In FY24, the gross margins of the travel tech platform increased in FY23 to Rs 2,508 crore ($302 million) from Rs 2,350 crore ($283 million). Sources indicated that there was also an improvement in operating costs, with a decrease from 19% to 14% of GBV between FY23 and FY24. Agarwal stated that enhanced operational performance, consistent gross margins, cost efficiencies, and lowered interest costs due to a $195 million debt prepayment contributed to the profitability in Q3 FY24.


In FY25, OYO’s aim is to increase both revenue and GBV, maintaining the upward trend in profit growth. OYO recently completed a debt repurchase worth $195 million (equivalent to Rs 1,620 crore). The buyback procedure consisted of purchasing back 30% of the Term Loan B that was outstanding and due in June 2026.


CEO Ritesh Agarwal stated that the refinancing will provide the company with the necessary financial stability to weather market uncertainties and invest in growth opportunities. He emphasized that this move aligns with OYO's long-term strategic goals of profitability and sustainable expansion.

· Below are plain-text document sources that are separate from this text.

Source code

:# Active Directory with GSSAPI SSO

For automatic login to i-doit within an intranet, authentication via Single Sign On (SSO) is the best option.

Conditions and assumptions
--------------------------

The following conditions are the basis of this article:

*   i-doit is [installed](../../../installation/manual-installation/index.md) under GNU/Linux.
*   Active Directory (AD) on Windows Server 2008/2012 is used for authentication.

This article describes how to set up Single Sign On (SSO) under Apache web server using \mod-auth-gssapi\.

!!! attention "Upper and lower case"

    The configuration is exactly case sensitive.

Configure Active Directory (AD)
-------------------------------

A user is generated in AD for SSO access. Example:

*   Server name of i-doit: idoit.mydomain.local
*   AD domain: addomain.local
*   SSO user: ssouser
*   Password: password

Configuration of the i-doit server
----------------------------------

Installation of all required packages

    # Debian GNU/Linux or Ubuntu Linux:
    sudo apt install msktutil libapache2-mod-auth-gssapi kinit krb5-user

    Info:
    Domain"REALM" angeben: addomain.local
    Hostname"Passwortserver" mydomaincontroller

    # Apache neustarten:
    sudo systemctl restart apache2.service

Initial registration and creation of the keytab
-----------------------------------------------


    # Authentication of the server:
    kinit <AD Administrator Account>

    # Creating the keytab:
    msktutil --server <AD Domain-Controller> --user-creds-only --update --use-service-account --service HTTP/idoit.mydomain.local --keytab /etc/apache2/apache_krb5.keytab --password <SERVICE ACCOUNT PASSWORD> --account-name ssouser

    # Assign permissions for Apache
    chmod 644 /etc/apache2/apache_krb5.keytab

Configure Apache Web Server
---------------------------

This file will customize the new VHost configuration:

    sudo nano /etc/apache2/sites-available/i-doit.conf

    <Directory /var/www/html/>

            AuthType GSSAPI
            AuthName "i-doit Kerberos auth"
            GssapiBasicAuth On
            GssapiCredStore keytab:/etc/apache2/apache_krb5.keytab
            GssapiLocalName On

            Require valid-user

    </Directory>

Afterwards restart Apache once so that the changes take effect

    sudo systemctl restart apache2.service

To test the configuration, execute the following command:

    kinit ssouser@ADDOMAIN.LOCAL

The consequences of this decision are substantial. Investors view the withdrawal as a sign that OYO is dedicated to establishing a strong financial base before going public. It additionally indicates that the company is emphasizing long-term stability rather than immediate fundraising requirements. Market analysts believe that if a refinancing is successful, it could result in a better IPO scenario, which enhances investor confidence and the IPO's eventual success.


Conclusion


In the wider market context, OYO's decision shows a careful stance taken by tech companies dealing with unpredictable market conditions and strict regulatory oversight. The company's plan could be a model for other new businesses trying to manage the difficulties of becoming publicly traded in tough economic conditions.


OYO's upcoming IPO has significant potential and has attracted close attention during its IPO journey. The company possesses an extensive range of portfolio, conducting business in more than 80 nations and forming alliances with over 157,000 hotels and homes. This worldwide presence highlights the importance of its initial public offering, opening possibilities for other Indian technology startups considering entering the stock market. OYO Unlisted Shares are currently being traded in the Pre-IPO market for ₹40 per share.

To sum up, OYO's strategic decisions, such as withdrawing the IPO application and refinancing, demonstrate its commitment to establish a strong market presence. While the company adjusts its finances, stakeholders anxiously anticipate the updated DRHP and OYO's upcoming actions as it moves closer to becoming a major player in the global hospitality industry.